The Diag encampment was formed by the TAHRIR Coalition, a group of 81 student organizations advocating the university to divest its endowment away from companies linked to Israel and for the university to conduct a formal inquiry into anti-Arab, anti-Palestinian and Islamophobic incidents on campus, according to the group’s website.
Calls for divestment have increased rapidly at U of M amid the current Israeli military assault on Gaza that has killed more than 34,500 people, according to the Gaza health ministry. Friction on campus has increased over the issue, with about 40 student protesters arrested during a November sit-in at Ruthven Hall. Regents have declined to divest from Israel due to a “longstanding policy to shield the endowment from political pressures,” wrote University spokesperson Colleen Mastony in a press release, though activists have pointed to recent divestments from fossil fuels and Russia to argue that the university can make these financial decisions.
As the school year reaches its conclusion, student activists have formed a micro community at the heart of their campus. Dozens of tents line the Diag, with the camp surrounded by Palestinian flags and banners that read “Liberation Zone” and “Encampment For Gaza! Divest Now!” In between rallies, students sit and study on their laptops, hand out food or read books from the camp’s “Liberation Library.” Passover was celebrated in the encampment, while a designated area was set up for Jummah Prayer last week.
So far, the U of M encampment has remained peaceful throughout its operation, though police have monitored it from a distance. Counter-demonstrators have periodically stood next to the encampment wearing Israeli flags as capes, along with planting dozens of small U.S. and Israeli flags last week right next to the Diag.
Media pundits and politicians have regularly claimed these encampments are anti-Semitic or intimidating, notions the U of M campers vehemently push back on, saying their movement is diverse and that these points only serve to distract the conversation away from their goals of helping the Palestinian people. Here are some of these student activists speaking on why they joined the encampment and what message they hope to send to the wider public.
Nooralhuda Omar, U of M senior
I am not Palestinian. I am Iraqi, raised in Baghdad, and I was born the year before the occupation of 2003, at the dawn of the (Iraq) War that took the lives of a million Iraqis. Over the past few months especially, but generally in the scope of the past 75 years of the Israeli occupation of historic Palestine, I see many parallels between the brutality that my family and I endured in Iraq under the hands of the U.S. occupation to the plight of the Palestinian people today.
The encampment is a historical mode of protest that (students) did at the University of Michigan in the ’80s during the anti-apartheid movement in South Africa. As we have seen in national news, lots of colleges around the country are staging their own encampments, all in unison, demanding their respective universities to divest from companies complicit in Israeli war crimes, Israeli universities and discontinuing those partnerships.
Historic incidents of mass protests and outrage that stand to challenge the status quo are painted in an unfavorable light.

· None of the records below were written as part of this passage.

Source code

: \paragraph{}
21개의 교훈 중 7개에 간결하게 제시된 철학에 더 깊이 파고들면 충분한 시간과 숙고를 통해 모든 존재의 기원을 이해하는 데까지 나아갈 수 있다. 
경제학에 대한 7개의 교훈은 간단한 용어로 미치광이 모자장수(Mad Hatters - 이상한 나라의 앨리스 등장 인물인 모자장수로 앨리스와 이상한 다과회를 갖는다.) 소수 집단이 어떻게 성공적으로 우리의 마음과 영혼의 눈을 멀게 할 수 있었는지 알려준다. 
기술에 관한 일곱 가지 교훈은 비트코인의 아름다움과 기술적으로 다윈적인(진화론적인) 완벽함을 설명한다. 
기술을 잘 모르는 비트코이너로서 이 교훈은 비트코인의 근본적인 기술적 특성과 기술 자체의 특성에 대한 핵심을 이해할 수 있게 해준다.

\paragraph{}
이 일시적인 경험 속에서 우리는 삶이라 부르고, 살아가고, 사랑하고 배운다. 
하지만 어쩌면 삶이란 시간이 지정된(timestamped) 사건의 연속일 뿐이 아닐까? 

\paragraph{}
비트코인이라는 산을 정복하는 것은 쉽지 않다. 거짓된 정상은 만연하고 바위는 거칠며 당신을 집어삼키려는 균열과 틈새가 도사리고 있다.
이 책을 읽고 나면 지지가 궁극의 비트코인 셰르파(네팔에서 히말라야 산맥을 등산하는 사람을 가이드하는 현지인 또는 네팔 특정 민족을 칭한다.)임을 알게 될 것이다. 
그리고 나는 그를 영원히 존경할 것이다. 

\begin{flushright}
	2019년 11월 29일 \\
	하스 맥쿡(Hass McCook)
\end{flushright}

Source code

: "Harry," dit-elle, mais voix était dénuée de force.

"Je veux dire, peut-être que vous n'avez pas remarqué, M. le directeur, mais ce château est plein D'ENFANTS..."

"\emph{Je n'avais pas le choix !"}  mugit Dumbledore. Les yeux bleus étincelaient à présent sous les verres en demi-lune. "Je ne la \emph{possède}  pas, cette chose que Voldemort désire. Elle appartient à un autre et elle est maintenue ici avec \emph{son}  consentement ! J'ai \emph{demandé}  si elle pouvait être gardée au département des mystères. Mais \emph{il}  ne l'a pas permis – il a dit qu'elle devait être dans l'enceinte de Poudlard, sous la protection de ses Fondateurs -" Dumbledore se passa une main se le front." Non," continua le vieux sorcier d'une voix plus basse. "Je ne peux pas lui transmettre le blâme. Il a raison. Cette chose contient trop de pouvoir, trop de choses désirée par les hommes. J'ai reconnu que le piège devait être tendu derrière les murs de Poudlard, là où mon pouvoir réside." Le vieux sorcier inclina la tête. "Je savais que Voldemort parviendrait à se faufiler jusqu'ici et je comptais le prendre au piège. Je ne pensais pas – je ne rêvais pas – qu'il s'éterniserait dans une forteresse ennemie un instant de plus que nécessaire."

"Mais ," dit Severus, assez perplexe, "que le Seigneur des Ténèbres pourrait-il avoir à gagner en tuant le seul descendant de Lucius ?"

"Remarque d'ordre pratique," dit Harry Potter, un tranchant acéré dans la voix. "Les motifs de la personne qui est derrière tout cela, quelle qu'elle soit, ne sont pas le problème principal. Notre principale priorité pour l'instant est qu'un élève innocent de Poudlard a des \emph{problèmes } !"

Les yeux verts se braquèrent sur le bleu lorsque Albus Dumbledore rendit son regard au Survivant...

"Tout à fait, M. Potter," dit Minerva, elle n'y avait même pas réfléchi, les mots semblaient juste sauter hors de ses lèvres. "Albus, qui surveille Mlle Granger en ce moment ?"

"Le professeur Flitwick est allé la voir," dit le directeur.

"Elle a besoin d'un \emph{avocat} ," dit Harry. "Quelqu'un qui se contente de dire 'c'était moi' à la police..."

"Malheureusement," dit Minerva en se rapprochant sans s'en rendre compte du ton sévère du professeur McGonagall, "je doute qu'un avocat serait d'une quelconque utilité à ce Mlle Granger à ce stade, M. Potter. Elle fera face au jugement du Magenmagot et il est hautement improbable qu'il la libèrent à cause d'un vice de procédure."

We are painted as people who are uninformed about the realities of the context of the political situation in Palestine and are seen as people who want to get riled up with no context. That is the danger of the media’s portrayal of this genocide being marked on Oct. 7. That framing of this entire movement, and having that be the center of this, has been problematic. This has been a struggle that is over 100-years-old, if you want to get into the historical nuances of the occupation of Palestine, and it is really important to contextualize it as such.
Our anger is righteous, and it is a movement that stems from a history of displacement, colonization and brutality.
Michael Mueller, U of M grad student
The goal is to call on the university to divest, meaning that we want the university to stop funding, directly or indirectly, companies that are profiting from Israel’s genocide and the apartheid system. This is a call that’s been around at the university for decades. SAFE (Students Allied for Freedom and Equality) called for divestment decades ago and the university ignored that, so we have to push. We have to disrupt the normal operations of the university.
Like anyone with a conscience, I’ve been horrified by what is happening in Gaza, (where) Israel continues to massacre over 30,000 Palestinians. I am also Jewish, and I’ve received a lot of Zionist narratives about how things work and have unlearned a lot of that. I recognize as a Jewish person in America, I have a responsibility to speak out about this being done in our name.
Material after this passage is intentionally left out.